His friend, Forster, who was more in Dickens’s confidence than any other, urged him to reveal the past, on the principle that ‘open confession is good for the soul’. Dickens decided to take his friend’s advice: and the result of that decision is supposed to be David Copperfield.

Yet David Copperfield, whatever one may think of it as a novel, has not that ingenuous spontaneity which may permit one to accept this book as the confession’ that some would have it to be. Dickens, when he wrote David Copperfield, could no more avoid dramatising the truth (and thus making it something quite different) than could Jean-Jacques Rousseau.

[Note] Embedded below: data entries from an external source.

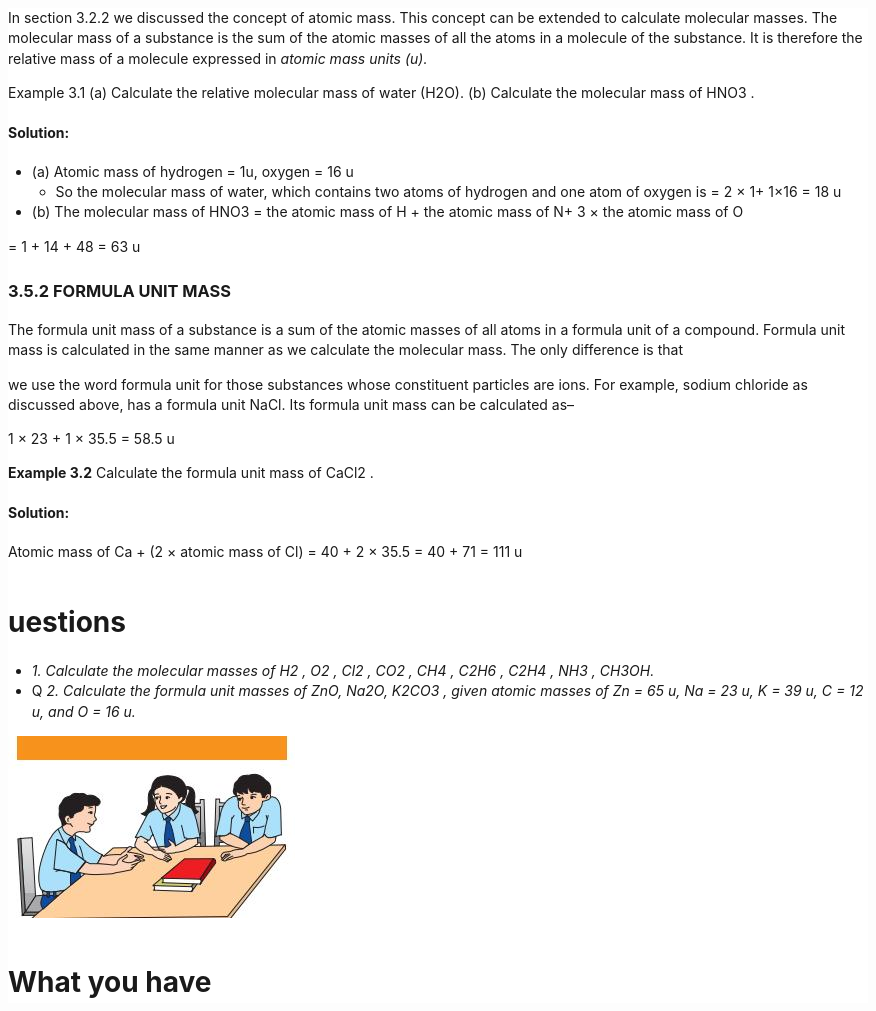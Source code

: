 In section 3.2.2 we discussed the concept of atomic mass. This concept can be extended to calculate molecular masses. The molecular mass of a substance is the sum of the atomic masses of all the atoms in a molecule of the substance. It is therefore the relative mass of a molecule expressed in *atomic mass units (u).*

Example 3.1 (a) Calculate the relative molecular mass of water (H2O). (b) Calculate the molecular mass of HNO3 .

#### Solution:

- (a) Atomic mass of hydrogen = 1u, oxygen = 16 u
	- So the molecular mass of water, which contains two atoms of hydrogen and one atom of oxygen is = 2 × 1+ 1×16 = 18 u
- (b) The molecular mass of HNO3 = the atomic mass of H + the atomic mass of N+ 3 × the atomic mass of O

= 1 + 14 + 48 = 63 u

### **3.5.2 FORMULA UNIT MASS**

The formula unit mass of a substance is a sum of the atomic masses of all atoms in a formula unit of a compound. Formula unit mass is calculated in the same manner as we calculate the molecular mass. The only difference is that

we use the word formula unit for those substances whose constituent particles are ions. For example, sodium chloride as discussed above, has a formula unit NaCl. Its formula unit mass can be calculated as–

1 × 23 + 1 × 35.5 = 58.5 u

**Example 3.2** Calculate the formula unit mass of CaCl2 .

#### **Solution:**

Atomic mass of Ca + (2 × atomic mass of Cl) = 40 + 2 × 35.5 = 40 + 71 = 111 u

# uestions

- *1. Calculate the molecular masses of H2 , O2 , Cl2 , CO2 , CH4 , C2H6 , C2H4 , NH3 , CH3OH.*
- Q *2. Calculate the formula unit masses of ZnO, Na2O, K2CO3 , given atomic masses of Zn = 65 u, Na = 23 u, K = 39 u, C = 12 u, and O = 16 u.*

![](_page_9_Picture_8.jpeg)

# **What you have**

"With Great Expectations, on the other hand, there was no conscious attempt to depict the personal past in colours more bright or more sombre, as the artist decided. That it is a true picture of Dickens’s spiritual growth, we may not doubt, for all that Joe seems to be the very antithesis of Mr. Dickens (compare the portrait of Micawber, ‘the gentleman,’ in Copperfield) and Biddy bears no resemblance to Mrs. Dickens-Nickleby. And Great Expectations is truer than David Copperfield because the former was written by a man whom profound emotional disturbances, had caused to grow-up. It is the sympathetic understanding of an adult mind that ‘we are as God made us, and often a good deal worse,’ which stamps Great Expectations as the ‘work of a man telling the truth, not because he wishes to, but because it does not occur to him to do anything else.